→ Work item
The result should be a full, exact repeat of the entries, free of pictures.

[Saved data entries]
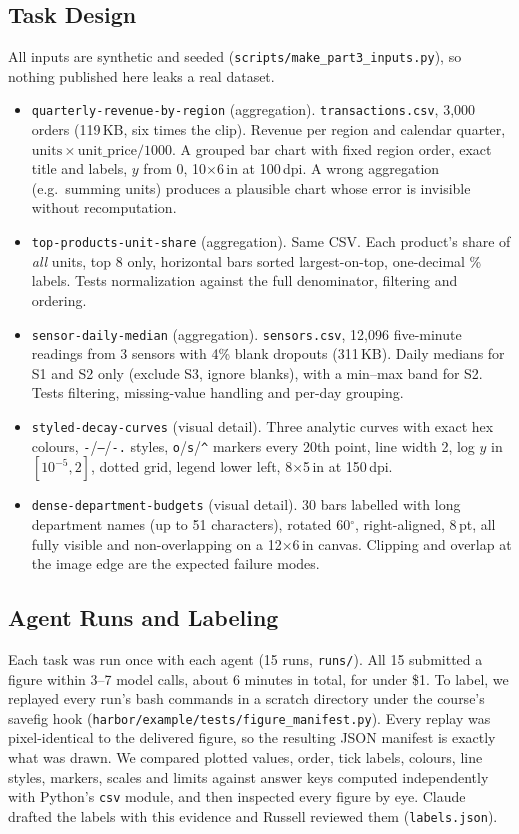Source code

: \documentclass[11pt]{article}
\begin{document}
\subsection{Task Design}
All inputs are synthetic and seeded (\texttt{scripts/make\_part3\_inputs.py}),
so nothing published here leaks a real dataset.
\begin{itemize}
\item \texttt{quarterly-revenue-by-region} (aggregation). \texttt{transactions.csv},
3{,}000 orders (119\,KB, six times the clip). Revenue per region and calendar
quarter, $\text{units}\times\text{unit\_price}/1000$. A grouped bar chart with
fixed region order, exact title and labels, $y$ from 0, 10$\times$6\,in at 100\,dpi. A
wrong aggregation (e.g.\ summing units) produces a plausible chart whose error is
invisible without recomputation.
\item \texttt{top-products-unit-share} (aggregation). Same CSV. Each product's
share of \emph{all} units, top 8 only, horizontal bars sorted largest-on-top,
one-decimal \% labels. Tests normalization against the full denominator,
filtering and ordering.
\item \texttt{sensor-daily-median} (aggregation). \texttt{sensors.csv}, 12{,}096
five-minute readings from 3 sensors with 4\% blank dropouts (311\,KB).
Daily medians for S1 and S2 only (exclude S3, ignore blanks), with a
min--max band for S2. Tests filtering, missing-value handling and per-day
grouping.
\item \texttt{styled-decay-curves} (visual detail). Three analytic curves with
exact hex colours, \texttt{-}/\texttt{--}/\texttt{-.} styles, \texttt{o}/\texttt{s}/\texttt{\^{}}
markers every 20th point, line width 2, log $y$ in $[10^{-5},2]$, dotted grid,
legend lower left, 8$\times$5\,in at 150\,dpi.
\item \texttt{dense-department-budgets} (visual detail). 30 bars labelled with
long department names (up to 51 characters), rotated 60$^\circ$, right-aligned, 8\,pt,
all fully visible and non-overlapping on a 12$\times$6\,in canvas. Clipping and
overlap at the image edge are the expected failure modes.
\end{itemize}

\subsection{Agent Runs and Labeling}
Each task was run once with each agent (15 runs, \texttt{runs/}). All 15
submitted a figure within 3--7 model calls, about 6 minutes in total, for under
\$1. To label, we replayed every run's bash commands in a scratch directory
under the course's savefig hook (\texttt{harbor/example/tests/figure\_manifest.py}).
Every replay was pixel-identical to the delivered figure, so the resulting JSON
manifest is exactly what was drawn. We compared plotted values, order, tick
labels, colours, line styles, markers, scales and limits against answer keys
computed independently with Python's \texttt{csv} module, and then inspected
every figure by eye. Claude drafted the labels with this evidence and Russell
reviewed them (\texttt{labels.json}).
\end{document}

→ Response to the exercise
Source code

: \documentclass[11pt]{article}
\begin{document}
\subsection{Task Design}
All inputs are synthetic and seeded (\texttt{scripts/make\_part3\_inputs.py}),
so nothing published here leaks a real dataset.
\begin{itemize}
\item \texttt{quarterly-revenue-by-region} (aggregation). \texttt{transactions.csv},
3{,}000 orders (119\,KB, six times the clip). Revenue per region and calendar
quarter, $\text{units}\times\text{unit\_price}/1000$. A grouped bar chart with
fixed region order, exact title and labels, $y$ from 0, 10$\times$6\,in at 100\,dpi. A
wrong aggregation (e.g.\ summing units) produces a plausible chart whose error is
invisible without recomputation.
\item \texttt{top-products-unit-share} (aggregation). Same CSV. Each product's
share of \emph{all} units, top 8 only, horizontal bars sorted largest-on-top,
one-decimal \% labels. Tests normalization against the full denominator,
filtering and ordering.
\item \texttt{sensor-daily-median} (aggregation). \texttt{sensors.csv}, 12{,}096
five-minute readings from 3 sensors with 4\% blank dropouts (311\,KB).
Daily medians for S1 and S2 only (exclude S3, ignore blanks), with a
min--max band for S2. Tests filtering, missing-value handling and per-day
grouping.
\item \texttt{styled-decay-curves} (visual detail). Three analytic curves with
exact hex colours, \texttt{-}/\texttt{--}/\texttt{-.} styles, \texttt{o}/\texttt{s}/\texttt{\^{}}
markers every 20th point, line width 2, log $y$ in $[10^{-5},2]$, dotted grid,
legend lower left, 8$\times$5\,in at 150\,dpi.
\item \texttt{dense-department-budgets} (visual detail). 30 bars labelled with
long department names (up to 51 characters), rotated 60$^\circ$, right-aligned, 8\,pt,
all fully visible and non-overlapping on a 12$\times$6\,in canvas. Clipping and
overlap at the image edge are the expected failure modes.
\end{itemize}

\subsection{Agent Runs and Labeling}
Each task was run once with each agent (15 runs, \texttt{runs/}). All 15
submitted a figure within 3--7 model calls, about 6 minutes in total, for under
\$1. To label, we replayed every run's bash commands in a scratch directory
under the course's savefig hook (\texttt{harbor/example/tests/figure\_manifest.py}).
Every replay was pixel-identical to the delivered figure, so the resulting JSON
manifest is exactly what was drawn. We compared plotted values, order, tick
labels, colours, line styles, markers, scales and limits against answer keys
computed independently with Python's \texttt{csv} module, and then inspected
every figure by eye. Claude drafted the labels with this evidence and Russell
reviewed them (\texttt{labels.json}).
\end{document}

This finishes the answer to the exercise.